Nothing but the lines below, from the first through the line containing "Bagi PT. Shankara", should be set down, each one exactly and without pictures.

- - - - - - -

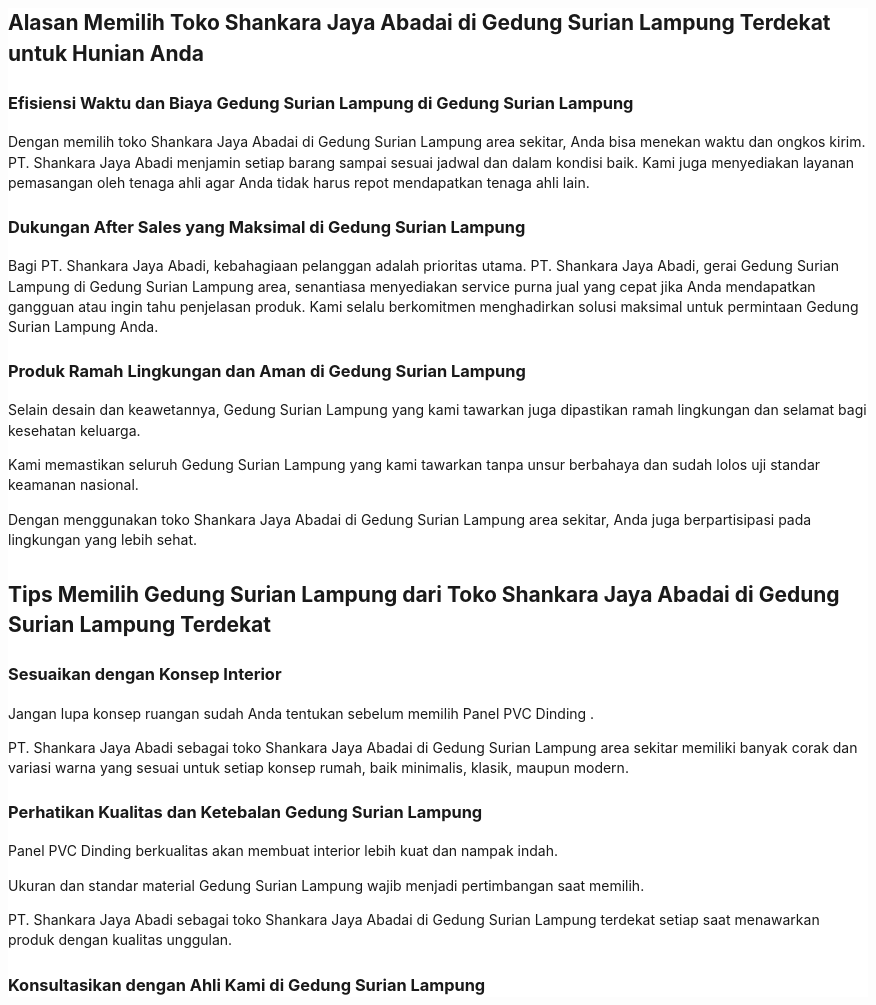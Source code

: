 ## Alasan Memilih Toko Shankara Jaya Abadai di Gedung Surian Lampung Terdekat untuk Hunian Anda

### Efisiensi Waktu dan Biaya Gedung Surian Lampung di Gedung Surian Lampung

Dengan memilih toko Shankara Jaya Abadai di Gedung Surian Lampung area sekitar, Anda bisa menekan waktu dan ongkos kirim. PT. Shankara Jaya Abadi menjamin setiap barang sampai sesuai jadwal dan dalam kondisi baik. Kami juga menyediakan layanan pemasangan oleh tenaga ahli agar Anda tidak harus repot mendapatkan tenaga ahli lain.

### Dukungan After Sales yang Maksimal di Gedung Surian Lampung

Bagi PT. Shankara Jaya Abadi, kebahagiaan pelanggan adalah prioritas utama. PT. Shankara Jaya Abadi, gerai Gedung Surian Lampung di Gedung Surian Lampung area, senantiasa menyediakan service purna jual yang cepat jika Anda mendapatkan gangguan atau ingin tahu penjelasan produk. Kami selalu berkomitmen menghadirkan solusi maksimal untuk permintaan Gedung Surian Lampung Anda.

### Produk Ramah Lingkungan dan Aman di Gedung Surian Lampung

Selain desain dan keawetannya, Gedung Surian Lampung yang kami tawarkan juga dipastikan ramah lingkungan dan selamat bagi kesehatan keluarga.

Kami memastikan seluruh Gedung Surian Lampung yang kami tawarkan tanpa unsur berbahaya dan sudah lolos uji standar keamanan nasional.

Dengan menggunakan toko Shankara Jaya Abadai di Gedung Surian Lampung area sekitar, Anda juga berpartisipasi pada lingkungan yang lebih sehat.

## Tips Memilih Gedung Surian Lampung dari Toko Shankara Jaya Abadai di Gedung Surian Lampung Terdekat

### Sesuaikan dengan Konsep Interior 

Jangan lupa konsep ruangan sudah Anda tentukan sebelum memilih  Panel PVC Dinding .

PT. Shankara Jaya Abadi sebagai toko Shankara Jaya Abadai di Gedung Surian Lampung area sekitar memiliki banyak corak dan variasi warna yang sesuai untuk setiap konsep rumah, baik minimalis, klasik, maupun modern.

### Perhatikan Kualitas dan Ketebalan Gedung Surian Lampung

 Panel PVC Dinding  berkualitas akan membuat interior lebih kuat dan nampak indah.

Ukuran dan standar material Gedung Surian Lampung wajib menjadi pertimbangan saat memilih.

PT. Shankara Jaya Abadi sebagai toko Shankara Jaya Abadai di Gedung Surian Lampung terdekat setiap saat menawarkan produk dengan kualitas unggulan.

### Konsultasikan dengan Ahli Kami di Gedung Surian Lampung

- - - - - - -

▶ [Result below]:
Source code

: ## Alasan Memilih Toko Shankara Jaya Abadai di Gedung Surian Lampung Terdekat untuk Hunian Anda

### Efisiensi Waktu dan Biaya Gedung Surian Lampung di Gedung Surian Lampung

Dengan memilih toko Shankara Jaya Abadai di Gedung Surian Lampung area sekitar, Anda bisa menekan waktu dan ongkos kirim. PT. Shankara Jaya Abadi menjamin setiap barang sampai sesuai jadwal dan dalam kondisi baik. Kami juga menyediakan layanan pemasangan oleh tenaga ahli agar Anda tidak harus repot mendapatkan tenaga ahli lain.

### Dukungan After Sales yang Maksimal di Gedung Surian Lampung

Bagi PT. Shankara Jaya Abadi, kebahagiaan pelanggan adalah prioritas utama. PT. Shankara Jaya Abadi, gerai Gedung Surian Lampung di Gedung Surian Lampung area, senantiasa menyediakan service purna jual yang cepat jika Anda mendapatkan gangguan atau ingin tahu penjelasan produk. Kami selalu berkomitmen menghadirkan solusi maksimal untuk permintaan Gedung Surian Lampung Anda.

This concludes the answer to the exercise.